### THE TASK
State the count of lines below featuring the word "spaceship", and write nothing further.

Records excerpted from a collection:
+ + + +

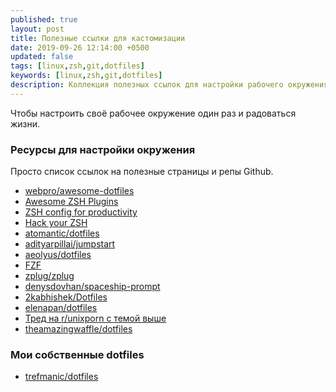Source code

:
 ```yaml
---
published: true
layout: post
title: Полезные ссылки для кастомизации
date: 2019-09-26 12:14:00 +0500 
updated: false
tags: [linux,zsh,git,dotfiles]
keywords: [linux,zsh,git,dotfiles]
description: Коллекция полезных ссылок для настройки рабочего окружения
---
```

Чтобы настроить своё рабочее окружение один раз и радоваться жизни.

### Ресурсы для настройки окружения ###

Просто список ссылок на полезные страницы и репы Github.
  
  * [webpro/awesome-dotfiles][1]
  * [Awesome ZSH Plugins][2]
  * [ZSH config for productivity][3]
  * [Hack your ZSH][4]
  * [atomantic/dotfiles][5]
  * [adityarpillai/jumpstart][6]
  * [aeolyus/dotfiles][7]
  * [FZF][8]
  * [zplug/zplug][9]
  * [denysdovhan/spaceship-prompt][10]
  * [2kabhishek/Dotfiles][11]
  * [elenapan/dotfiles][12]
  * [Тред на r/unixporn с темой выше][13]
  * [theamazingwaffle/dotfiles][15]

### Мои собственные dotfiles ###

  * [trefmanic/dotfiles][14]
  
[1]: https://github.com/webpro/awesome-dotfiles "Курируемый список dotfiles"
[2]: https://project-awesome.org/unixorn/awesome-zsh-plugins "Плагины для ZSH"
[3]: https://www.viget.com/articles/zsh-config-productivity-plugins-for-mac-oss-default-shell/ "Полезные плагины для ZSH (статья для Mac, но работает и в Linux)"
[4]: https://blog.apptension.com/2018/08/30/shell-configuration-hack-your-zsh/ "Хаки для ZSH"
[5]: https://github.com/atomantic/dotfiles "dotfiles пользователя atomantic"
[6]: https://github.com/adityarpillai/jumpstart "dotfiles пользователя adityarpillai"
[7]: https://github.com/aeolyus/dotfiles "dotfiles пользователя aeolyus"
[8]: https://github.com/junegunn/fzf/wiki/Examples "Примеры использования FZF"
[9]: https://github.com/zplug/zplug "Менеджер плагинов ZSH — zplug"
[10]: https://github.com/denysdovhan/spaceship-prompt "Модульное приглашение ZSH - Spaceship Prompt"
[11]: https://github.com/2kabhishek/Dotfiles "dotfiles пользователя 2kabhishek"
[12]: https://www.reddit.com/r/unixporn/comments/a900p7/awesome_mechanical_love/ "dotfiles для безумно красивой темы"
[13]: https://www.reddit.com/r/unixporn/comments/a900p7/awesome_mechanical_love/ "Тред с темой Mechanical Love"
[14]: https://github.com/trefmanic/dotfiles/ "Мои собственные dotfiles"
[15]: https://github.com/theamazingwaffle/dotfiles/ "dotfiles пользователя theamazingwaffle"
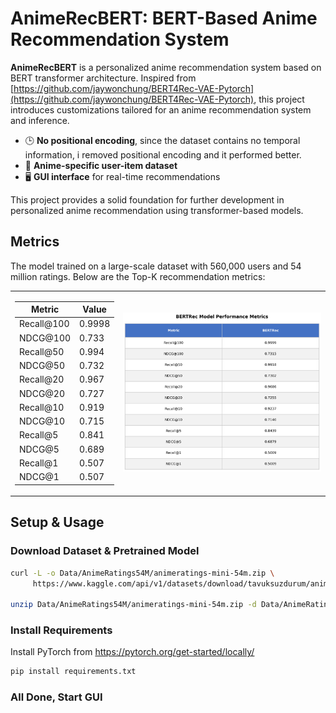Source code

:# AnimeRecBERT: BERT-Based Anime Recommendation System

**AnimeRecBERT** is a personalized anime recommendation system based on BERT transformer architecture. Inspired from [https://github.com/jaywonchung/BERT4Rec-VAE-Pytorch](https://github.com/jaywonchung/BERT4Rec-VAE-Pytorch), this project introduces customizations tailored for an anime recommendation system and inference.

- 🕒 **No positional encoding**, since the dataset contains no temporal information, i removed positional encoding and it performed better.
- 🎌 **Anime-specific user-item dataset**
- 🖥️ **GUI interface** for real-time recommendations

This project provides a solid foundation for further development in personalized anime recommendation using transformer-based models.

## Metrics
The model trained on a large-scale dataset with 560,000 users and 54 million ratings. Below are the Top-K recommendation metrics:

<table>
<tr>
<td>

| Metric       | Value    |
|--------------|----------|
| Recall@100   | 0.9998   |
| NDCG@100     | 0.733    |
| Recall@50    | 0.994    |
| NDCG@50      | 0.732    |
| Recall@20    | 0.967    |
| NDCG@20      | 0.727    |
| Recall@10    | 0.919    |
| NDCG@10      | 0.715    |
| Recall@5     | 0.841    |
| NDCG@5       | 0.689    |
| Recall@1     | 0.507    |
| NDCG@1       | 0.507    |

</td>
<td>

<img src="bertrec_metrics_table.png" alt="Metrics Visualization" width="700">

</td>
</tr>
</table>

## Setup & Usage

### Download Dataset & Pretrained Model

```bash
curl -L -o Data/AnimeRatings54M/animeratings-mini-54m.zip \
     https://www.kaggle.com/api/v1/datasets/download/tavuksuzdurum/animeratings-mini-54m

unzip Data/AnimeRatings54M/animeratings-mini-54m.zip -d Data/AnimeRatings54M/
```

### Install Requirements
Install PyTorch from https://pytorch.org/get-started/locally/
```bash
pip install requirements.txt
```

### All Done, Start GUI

+ + + +

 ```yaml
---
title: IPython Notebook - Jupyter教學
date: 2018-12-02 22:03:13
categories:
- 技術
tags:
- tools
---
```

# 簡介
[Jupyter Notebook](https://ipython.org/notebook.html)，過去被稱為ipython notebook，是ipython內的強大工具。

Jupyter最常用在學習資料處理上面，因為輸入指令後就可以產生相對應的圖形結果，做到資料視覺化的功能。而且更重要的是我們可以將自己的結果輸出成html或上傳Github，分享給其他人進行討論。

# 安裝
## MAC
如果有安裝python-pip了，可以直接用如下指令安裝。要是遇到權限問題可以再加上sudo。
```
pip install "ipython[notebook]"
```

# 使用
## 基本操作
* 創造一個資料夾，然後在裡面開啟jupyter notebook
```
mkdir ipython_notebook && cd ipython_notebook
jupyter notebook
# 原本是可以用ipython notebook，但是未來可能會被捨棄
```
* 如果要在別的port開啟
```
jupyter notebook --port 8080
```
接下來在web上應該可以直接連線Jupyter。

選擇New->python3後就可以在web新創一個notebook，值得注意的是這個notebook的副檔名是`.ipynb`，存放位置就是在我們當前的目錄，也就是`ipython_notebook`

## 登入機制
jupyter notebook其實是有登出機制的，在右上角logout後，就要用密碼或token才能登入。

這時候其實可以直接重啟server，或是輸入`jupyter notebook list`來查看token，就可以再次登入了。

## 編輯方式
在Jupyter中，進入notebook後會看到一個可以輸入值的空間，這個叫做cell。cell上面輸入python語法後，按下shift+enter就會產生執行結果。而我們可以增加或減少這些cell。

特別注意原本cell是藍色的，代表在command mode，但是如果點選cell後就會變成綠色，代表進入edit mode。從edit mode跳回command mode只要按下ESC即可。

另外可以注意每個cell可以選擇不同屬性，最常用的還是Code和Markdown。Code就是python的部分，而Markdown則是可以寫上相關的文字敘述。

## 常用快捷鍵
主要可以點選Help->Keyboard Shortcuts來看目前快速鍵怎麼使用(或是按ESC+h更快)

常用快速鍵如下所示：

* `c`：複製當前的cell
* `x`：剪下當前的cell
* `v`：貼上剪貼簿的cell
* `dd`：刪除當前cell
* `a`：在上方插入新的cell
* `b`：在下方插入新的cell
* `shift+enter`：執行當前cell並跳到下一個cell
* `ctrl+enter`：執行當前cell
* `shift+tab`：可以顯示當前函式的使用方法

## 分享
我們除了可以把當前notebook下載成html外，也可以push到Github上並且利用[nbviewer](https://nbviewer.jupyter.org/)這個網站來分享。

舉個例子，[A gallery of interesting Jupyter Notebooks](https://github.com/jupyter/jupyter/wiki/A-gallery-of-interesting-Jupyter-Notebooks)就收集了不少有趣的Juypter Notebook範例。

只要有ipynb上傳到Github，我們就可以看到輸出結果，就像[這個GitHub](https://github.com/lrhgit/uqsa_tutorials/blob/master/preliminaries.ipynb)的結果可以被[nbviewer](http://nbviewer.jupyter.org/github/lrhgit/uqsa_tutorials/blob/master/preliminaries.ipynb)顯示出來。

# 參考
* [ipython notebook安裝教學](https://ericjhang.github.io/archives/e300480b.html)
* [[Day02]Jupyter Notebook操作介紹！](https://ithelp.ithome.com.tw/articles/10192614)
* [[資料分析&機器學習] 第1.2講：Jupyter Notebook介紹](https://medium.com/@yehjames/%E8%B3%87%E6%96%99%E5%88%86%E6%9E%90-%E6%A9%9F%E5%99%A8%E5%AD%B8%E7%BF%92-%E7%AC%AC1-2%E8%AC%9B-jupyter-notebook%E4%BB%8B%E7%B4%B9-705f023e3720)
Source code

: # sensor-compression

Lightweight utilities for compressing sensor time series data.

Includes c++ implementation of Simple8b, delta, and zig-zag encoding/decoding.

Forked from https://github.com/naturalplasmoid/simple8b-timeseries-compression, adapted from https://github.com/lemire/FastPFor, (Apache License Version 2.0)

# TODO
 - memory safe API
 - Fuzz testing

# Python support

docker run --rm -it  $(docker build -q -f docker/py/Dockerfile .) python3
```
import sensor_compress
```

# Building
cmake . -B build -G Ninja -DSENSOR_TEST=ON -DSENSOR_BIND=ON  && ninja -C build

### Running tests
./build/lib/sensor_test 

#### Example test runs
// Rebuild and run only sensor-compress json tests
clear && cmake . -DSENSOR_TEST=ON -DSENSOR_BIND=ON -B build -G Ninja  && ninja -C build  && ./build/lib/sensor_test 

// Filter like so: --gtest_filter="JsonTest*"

+ + + +

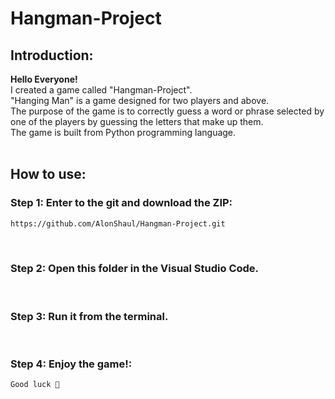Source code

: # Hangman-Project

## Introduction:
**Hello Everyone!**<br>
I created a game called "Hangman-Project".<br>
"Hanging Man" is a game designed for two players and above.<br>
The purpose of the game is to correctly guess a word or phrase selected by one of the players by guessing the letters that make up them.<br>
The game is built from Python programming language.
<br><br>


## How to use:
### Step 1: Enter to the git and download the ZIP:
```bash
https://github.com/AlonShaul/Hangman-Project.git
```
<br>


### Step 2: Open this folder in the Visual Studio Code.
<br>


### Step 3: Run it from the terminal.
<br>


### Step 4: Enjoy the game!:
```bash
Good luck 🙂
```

+ + + +

### ANSWER BOX
2